REQUIRED ACTION >> What is needed is the number of lines below that contain the word "phiw", with no other output.

ENTRIES SHOWN >>
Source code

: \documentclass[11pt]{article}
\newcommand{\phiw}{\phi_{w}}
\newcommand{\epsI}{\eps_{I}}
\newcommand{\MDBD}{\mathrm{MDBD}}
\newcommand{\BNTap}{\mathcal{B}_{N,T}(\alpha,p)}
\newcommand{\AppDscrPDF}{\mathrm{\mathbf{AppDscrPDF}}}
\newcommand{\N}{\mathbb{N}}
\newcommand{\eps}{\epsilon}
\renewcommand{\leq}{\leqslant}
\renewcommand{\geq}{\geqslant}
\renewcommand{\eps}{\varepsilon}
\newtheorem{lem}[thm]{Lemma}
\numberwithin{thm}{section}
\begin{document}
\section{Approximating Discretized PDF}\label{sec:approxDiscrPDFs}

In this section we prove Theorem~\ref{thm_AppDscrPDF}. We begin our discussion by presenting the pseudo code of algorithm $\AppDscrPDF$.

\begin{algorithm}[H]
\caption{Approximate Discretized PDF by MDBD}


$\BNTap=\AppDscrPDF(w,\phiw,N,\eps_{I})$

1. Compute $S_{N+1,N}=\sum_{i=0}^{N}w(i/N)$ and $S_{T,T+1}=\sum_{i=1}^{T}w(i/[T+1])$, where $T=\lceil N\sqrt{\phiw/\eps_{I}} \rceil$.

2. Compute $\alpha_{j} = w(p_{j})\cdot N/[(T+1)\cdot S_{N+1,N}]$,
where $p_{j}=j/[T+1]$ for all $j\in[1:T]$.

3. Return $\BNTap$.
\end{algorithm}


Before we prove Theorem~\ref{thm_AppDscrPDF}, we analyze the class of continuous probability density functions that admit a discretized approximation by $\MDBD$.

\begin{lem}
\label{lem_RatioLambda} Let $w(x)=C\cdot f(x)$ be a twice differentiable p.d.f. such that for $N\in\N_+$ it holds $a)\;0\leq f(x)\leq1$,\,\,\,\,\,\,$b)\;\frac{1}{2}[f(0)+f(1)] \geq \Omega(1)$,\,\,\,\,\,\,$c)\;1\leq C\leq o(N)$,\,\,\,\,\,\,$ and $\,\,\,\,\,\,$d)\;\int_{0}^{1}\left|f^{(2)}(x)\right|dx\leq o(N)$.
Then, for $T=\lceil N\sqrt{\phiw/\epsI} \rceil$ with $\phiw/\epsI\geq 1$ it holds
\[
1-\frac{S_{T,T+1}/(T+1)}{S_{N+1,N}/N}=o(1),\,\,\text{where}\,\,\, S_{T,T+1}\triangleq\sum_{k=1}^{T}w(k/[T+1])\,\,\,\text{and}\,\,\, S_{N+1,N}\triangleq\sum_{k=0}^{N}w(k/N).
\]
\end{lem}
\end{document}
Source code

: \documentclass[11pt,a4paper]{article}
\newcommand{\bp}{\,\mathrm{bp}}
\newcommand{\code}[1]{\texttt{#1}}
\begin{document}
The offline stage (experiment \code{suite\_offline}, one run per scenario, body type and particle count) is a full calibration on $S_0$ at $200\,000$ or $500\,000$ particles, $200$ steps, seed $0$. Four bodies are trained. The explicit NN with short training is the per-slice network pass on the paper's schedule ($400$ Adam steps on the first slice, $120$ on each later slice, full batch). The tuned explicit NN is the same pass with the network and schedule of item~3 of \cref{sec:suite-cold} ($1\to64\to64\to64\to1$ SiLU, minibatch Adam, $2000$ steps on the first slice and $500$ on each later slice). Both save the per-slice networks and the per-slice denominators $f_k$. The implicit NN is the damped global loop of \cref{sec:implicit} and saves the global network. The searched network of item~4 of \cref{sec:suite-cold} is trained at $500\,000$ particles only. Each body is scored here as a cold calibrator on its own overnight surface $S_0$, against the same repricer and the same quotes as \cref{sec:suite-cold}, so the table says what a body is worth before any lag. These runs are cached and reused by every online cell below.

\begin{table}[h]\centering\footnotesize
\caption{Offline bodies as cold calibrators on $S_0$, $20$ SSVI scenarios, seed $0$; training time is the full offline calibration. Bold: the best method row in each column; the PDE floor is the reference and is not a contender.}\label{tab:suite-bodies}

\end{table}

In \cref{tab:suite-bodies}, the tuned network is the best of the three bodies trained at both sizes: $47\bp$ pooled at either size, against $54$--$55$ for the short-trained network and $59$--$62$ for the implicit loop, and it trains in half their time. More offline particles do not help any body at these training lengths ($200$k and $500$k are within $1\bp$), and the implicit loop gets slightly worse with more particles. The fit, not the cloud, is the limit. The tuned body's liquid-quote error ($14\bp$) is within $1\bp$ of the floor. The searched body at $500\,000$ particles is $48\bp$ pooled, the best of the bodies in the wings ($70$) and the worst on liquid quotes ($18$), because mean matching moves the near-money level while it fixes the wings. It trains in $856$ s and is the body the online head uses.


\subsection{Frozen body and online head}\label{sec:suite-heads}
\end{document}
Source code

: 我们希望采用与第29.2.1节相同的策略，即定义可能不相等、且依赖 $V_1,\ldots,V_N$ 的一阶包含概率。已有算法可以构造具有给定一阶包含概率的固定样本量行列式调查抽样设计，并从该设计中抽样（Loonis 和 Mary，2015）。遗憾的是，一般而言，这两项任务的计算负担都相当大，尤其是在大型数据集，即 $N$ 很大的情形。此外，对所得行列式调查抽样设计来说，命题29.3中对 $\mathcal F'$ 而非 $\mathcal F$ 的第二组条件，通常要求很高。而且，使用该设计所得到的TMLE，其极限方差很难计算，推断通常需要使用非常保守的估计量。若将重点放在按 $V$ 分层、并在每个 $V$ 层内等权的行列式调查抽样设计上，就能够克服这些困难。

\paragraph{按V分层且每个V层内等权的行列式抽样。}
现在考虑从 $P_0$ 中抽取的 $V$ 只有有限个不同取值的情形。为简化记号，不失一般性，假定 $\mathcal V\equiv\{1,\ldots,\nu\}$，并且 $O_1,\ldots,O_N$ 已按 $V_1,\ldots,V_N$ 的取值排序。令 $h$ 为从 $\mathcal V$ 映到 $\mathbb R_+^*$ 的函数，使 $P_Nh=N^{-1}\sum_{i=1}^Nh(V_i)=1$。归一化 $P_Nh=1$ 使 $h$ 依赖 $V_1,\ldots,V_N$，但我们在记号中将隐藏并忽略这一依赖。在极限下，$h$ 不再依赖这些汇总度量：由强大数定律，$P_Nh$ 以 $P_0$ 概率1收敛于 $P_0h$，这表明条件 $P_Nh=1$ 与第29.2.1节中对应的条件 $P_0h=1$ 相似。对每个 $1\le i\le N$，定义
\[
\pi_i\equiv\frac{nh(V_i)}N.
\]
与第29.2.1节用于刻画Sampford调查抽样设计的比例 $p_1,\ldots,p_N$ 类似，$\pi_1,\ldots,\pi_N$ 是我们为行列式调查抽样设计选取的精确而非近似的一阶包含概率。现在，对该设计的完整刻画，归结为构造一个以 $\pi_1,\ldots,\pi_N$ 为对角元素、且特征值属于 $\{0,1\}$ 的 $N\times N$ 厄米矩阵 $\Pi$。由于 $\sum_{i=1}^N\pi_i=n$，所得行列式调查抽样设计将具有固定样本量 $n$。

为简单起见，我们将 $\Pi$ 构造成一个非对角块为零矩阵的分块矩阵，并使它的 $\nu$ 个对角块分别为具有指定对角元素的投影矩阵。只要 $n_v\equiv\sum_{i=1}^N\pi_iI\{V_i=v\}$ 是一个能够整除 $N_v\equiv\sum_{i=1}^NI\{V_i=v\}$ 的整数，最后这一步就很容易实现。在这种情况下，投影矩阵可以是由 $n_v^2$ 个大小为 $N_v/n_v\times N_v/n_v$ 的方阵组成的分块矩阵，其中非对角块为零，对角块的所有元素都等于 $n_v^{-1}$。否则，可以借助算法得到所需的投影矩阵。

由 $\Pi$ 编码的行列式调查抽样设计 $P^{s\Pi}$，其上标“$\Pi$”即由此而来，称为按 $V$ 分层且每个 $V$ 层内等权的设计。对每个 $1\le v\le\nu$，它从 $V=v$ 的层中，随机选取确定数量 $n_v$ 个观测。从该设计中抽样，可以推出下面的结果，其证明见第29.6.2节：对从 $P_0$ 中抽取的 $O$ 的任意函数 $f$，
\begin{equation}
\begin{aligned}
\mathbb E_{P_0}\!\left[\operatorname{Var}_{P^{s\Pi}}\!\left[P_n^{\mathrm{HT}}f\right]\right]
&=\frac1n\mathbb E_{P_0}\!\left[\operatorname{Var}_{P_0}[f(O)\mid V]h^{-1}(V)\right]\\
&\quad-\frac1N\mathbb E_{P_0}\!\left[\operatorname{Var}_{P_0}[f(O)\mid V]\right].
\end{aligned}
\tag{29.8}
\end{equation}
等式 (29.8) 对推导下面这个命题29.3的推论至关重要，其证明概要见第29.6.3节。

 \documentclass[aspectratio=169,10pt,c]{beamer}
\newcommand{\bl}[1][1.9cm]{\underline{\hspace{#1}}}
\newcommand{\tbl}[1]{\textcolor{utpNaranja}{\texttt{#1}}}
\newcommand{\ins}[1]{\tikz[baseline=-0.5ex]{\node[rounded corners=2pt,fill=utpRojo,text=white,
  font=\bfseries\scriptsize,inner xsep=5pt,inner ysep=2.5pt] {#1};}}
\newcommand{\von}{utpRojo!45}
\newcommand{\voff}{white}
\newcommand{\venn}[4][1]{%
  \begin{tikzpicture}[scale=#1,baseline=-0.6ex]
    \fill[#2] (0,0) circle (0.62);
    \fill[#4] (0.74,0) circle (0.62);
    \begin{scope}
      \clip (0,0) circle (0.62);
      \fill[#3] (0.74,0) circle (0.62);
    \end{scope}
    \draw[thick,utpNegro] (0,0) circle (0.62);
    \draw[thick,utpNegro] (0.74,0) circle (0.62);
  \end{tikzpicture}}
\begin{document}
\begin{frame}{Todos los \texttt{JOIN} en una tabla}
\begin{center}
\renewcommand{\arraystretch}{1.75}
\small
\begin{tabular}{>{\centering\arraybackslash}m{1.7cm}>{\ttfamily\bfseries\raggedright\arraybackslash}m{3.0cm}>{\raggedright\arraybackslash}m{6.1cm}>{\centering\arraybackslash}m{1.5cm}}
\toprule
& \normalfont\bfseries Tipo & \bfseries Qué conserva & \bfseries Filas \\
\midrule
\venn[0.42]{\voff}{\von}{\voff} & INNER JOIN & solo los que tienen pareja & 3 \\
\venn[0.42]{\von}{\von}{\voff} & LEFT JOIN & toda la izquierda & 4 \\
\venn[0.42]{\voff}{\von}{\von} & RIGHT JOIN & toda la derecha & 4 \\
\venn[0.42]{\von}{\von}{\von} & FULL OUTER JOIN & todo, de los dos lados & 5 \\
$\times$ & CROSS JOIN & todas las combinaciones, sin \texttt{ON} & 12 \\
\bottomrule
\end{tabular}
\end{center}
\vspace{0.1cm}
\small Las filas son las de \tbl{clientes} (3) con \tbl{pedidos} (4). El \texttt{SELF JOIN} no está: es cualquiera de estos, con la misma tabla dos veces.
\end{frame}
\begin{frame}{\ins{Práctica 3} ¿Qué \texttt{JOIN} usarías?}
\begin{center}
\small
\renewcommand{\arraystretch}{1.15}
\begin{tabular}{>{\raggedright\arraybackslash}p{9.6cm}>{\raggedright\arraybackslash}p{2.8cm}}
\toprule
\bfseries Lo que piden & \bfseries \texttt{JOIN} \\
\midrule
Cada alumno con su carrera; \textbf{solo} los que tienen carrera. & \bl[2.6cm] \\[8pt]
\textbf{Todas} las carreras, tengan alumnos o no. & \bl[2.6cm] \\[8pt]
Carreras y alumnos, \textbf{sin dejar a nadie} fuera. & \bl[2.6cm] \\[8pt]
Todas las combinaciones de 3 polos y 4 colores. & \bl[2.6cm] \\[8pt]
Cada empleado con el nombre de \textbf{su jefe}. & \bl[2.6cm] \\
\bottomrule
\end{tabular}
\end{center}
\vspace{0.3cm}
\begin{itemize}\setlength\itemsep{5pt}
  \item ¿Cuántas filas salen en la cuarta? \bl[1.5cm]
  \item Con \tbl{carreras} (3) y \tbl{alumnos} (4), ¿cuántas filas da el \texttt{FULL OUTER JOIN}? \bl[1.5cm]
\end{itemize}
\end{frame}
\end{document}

ANSWER TO THIS PROBLEM >> 4